I know it’s hard for the lonely teenaged outcast inside so many of us to accept (and to be clear, I was almost a total outcast between my inability to catch, painfully unfashionable clothes, and intense shyness), but there is such a thing as a good enough reason to tell someone not to come to any more kink events until their behavior improves. Such reasons include the inability to take no for an answer, touching people inappropriately (particularly young female-assigned people. Creeping on the demographic least likely to feel able to tell you to fuck off gets you extra asshole points), following people around when the conversation is clearly over, trying to dominate anyone who hasn’t already agreed to be submissive to them, and otherwise failing to respect people’s boundaries.
In some cases people do trample on other people’s boundaries by accident. Not all of us are terribly socially adept. However, the kink scene is not the right place to hone your basic social skills. If you don’t know not to touch without an invitation or not to follow someone who told you it was nice meeting you but she needs to go to say hi to her friend over there, you need to get that sorted out before you come to in-person events. Your desire to come hang out with other kinky people is simply not as important as my right to have my boundaries respected. In the long run I think it’s kinder to explain to someone what they’re doing wrong and tell them not to come back until they’ve fixed it than it is to grudgingly tolerate them while they wonder why everyone avoids them. Some people really do need a good excluding.
No one is asking for everyone who enters the scene to know the correct salutation to use in a letter to the Prime Minister. All I want is for people to respect each other’s boundaries and be willing to learn. I’m willing to give people a chance to improve and clear guidelines on how to do that, but I need them to meet me halfway with honest remorse for whatever they’ve done and a sincere interest in doing better next time. I do not owe people a pass because they’re lonely, or they’ve already been kicked out of every other group they’ve been a part of, or they just really, really want to be part of the local scene.
The refusal to exclude anyone is bad enough in a non-kinky context like a comic book store or a gaming convention, but it’s even worse in a kinky context. When terrible, boundary-crossing behavior is tolerated by community organizers, new people naturally assume that’s normal and accepted behavior. Then they either decide that kink just isn’t for them and never come back, or they get abused and never report it to anyone because it’s already been made clear that their needs don’t really matter.
This is why abuse is such a problem in the kink community.
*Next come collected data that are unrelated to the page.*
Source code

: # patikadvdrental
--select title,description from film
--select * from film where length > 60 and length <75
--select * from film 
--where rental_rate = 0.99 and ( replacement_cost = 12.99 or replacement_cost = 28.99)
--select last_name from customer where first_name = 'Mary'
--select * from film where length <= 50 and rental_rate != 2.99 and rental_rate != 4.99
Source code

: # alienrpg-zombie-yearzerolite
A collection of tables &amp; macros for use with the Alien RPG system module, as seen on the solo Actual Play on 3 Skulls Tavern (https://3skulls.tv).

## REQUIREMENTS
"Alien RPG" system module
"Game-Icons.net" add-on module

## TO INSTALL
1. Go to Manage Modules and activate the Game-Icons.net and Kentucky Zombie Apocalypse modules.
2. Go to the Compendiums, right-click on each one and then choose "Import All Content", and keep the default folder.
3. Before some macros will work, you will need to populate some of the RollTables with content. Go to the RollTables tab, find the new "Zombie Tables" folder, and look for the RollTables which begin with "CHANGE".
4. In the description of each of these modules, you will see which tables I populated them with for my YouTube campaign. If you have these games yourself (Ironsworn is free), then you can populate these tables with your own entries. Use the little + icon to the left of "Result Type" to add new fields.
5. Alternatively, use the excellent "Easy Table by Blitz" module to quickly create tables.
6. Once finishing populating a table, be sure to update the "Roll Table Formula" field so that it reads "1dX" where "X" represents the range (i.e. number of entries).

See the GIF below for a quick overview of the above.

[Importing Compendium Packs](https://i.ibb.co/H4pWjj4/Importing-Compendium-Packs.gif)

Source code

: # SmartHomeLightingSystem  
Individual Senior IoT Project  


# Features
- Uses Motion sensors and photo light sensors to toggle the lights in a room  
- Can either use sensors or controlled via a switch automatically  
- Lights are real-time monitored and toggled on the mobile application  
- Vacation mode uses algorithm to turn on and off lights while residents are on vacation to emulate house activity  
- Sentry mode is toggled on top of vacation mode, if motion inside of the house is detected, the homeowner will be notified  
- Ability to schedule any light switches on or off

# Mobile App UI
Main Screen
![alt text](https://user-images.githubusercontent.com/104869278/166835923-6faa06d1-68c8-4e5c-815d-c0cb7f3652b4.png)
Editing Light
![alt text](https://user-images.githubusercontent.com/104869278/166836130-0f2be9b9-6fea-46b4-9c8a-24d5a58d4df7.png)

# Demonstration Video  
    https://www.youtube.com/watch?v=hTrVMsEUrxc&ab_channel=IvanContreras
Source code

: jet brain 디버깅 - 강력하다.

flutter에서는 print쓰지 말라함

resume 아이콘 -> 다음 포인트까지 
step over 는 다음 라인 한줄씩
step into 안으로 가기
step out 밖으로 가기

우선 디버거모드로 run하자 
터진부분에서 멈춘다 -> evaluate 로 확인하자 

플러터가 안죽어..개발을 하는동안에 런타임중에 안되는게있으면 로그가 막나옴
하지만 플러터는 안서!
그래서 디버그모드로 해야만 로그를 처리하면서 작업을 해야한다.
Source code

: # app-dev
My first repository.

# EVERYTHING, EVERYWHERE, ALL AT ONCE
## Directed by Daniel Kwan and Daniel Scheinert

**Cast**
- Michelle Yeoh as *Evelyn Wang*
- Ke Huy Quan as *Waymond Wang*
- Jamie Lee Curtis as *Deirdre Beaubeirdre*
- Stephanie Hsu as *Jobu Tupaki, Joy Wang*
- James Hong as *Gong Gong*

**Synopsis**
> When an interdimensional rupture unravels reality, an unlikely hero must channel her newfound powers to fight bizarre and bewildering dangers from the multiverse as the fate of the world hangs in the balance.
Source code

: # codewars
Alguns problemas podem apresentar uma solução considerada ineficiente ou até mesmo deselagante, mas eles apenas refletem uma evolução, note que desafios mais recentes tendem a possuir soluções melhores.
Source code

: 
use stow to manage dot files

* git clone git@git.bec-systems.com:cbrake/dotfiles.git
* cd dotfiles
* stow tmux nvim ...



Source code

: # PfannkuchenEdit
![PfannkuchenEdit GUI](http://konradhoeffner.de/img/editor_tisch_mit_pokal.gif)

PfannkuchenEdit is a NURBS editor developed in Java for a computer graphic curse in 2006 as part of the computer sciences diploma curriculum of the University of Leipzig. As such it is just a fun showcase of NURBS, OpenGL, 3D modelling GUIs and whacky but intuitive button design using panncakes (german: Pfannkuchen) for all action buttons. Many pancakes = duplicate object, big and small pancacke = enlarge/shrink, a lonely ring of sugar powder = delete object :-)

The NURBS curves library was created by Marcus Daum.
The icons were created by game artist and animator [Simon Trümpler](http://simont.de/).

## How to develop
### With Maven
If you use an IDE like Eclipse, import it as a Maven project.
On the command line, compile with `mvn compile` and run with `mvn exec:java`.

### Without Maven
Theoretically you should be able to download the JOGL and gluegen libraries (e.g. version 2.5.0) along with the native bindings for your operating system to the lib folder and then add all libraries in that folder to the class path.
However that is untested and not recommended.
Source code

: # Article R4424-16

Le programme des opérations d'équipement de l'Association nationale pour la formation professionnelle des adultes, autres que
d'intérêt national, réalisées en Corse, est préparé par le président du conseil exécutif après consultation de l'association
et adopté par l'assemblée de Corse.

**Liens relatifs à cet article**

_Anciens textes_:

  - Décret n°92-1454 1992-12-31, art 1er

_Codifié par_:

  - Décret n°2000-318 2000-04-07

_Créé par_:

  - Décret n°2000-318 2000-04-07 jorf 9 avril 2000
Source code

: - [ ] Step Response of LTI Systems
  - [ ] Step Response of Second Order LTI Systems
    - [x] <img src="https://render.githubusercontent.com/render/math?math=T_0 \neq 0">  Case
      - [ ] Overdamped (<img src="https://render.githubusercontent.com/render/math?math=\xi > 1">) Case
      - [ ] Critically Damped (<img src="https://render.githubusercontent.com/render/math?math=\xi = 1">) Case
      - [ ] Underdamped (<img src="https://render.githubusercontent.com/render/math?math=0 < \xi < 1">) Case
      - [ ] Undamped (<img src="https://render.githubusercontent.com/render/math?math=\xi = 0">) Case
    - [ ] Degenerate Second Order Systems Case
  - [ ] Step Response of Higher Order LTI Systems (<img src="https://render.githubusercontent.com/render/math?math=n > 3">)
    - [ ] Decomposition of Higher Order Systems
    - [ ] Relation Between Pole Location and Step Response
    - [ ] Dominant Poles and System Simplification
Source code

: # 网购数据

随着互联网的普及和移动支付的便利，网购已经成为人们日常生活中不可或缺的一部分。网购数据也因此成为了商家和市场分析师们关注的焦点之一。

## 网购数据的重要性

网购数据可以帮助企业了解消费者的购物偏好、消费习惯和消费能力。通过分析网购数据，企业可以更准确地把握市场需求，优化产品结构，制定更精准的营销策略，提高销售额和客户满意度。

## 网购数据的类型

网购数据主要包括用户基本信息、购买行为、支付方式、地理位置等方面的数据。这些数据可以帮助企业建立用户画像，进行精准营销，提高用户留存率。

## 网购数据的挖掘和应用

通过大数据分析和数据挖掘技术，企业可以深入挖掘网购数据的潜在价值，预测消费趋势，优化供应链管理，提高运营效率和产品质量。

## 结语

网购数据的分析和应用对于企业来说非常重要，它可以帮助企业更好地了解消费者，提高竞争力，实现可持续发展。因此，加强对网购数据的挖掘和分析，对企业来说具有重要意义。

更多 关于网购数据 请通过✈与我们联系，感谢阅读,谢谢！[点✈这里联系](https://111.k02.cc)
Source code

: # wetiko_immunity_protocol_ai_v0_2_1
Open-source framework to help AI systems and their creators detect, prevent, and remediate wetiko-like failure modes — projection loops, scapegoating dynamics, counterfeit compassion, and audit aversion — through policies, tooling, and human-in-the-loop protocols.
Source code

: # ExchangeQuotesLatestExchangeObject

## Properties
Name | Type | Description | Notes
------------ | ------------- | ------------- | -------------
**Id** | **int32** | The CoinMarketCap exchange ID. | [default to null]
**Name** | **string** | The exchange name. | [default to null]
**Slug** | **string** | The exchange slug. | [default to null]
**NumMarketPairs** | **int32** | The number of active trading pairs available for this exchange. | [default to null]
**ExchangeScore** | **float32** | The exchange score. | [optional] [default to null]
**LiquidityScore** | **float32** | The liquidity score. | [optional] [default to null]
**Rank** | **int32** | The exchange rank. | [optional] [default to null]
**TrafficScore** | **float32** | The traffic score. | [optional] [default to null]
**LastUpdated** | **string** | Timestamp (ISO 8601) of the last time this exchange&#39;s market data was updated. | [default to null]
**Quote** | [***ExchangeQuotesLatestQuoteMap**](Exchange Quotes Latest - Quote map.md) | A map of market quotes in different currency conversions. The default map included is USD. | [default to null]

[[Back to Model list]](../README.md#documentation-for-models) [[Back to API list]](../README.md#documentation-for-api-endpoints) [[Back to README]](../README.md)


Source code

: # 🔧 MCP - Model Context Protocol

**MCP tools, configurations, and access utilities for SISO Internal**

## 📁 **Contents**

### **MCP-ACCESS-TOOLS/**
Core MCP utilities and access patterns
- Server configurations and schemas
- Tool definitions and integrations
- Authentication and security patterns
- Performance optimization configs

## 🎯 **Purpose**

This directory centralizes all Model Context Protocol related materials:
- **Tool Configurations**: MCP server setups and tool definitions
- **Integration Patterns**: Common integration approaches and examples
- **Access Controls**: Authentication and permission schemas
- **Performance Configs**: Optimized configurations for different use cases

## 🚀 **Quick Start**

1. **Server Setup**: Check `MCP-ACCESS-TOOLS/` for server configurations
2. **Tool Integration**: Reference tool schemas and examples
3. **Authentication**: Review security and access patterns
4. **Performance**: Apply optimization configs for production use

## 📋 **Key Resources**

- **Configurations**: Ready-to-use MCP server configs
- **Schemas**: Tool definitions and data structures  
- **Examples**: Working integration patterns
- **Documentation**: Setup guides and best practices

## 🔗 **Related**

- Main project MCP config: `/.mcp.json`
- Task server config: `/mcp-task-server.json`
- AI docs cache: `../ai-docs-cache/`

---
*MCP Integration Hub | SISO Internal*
We tolerate people ignoring other people’s boundaries, then act surprised when they pay even less attention to those boundaries when no one is looking. That’s just fucking stupid. If we want an abuse-free scene, we need to step up and create it.
I realize that it won’t be easy. No one wants to have to make the decision to exclude someone from the local scene, or to deliver the news, or to enforce the decision when the jerk shows up anyway, but if we don’t step up we’re telling everyone else that the creeper’s comfort is more important than their boundaries being respected. Is that really the kind of scene we want?
Interesting, I’ve seen all of these fallacies in work, but despite feeling like an outsider for much of my formative years I don’t think I’ve ever held them (except GSF4, but only for a few awkward gatherings.)
Now, I haven’t seen anything untoward happen at the handful of munches that I’ve attended, but neither do I see a system of authority/organizers in place to deal with especially bad behavior.
I think that’s a bigger problem, because it creates a situation where instead of being pulled aside and told to “fucking knock off the inappropriate behavior” a boundary crosser has to make a whole bunch of people unhappy before any action takes place, and that action would more likely be to ostracize them, rather than correct the behavior. Kicking them to the curb only forces them to find another group to inconvenience with their presence, rather than becoming less of a creeper.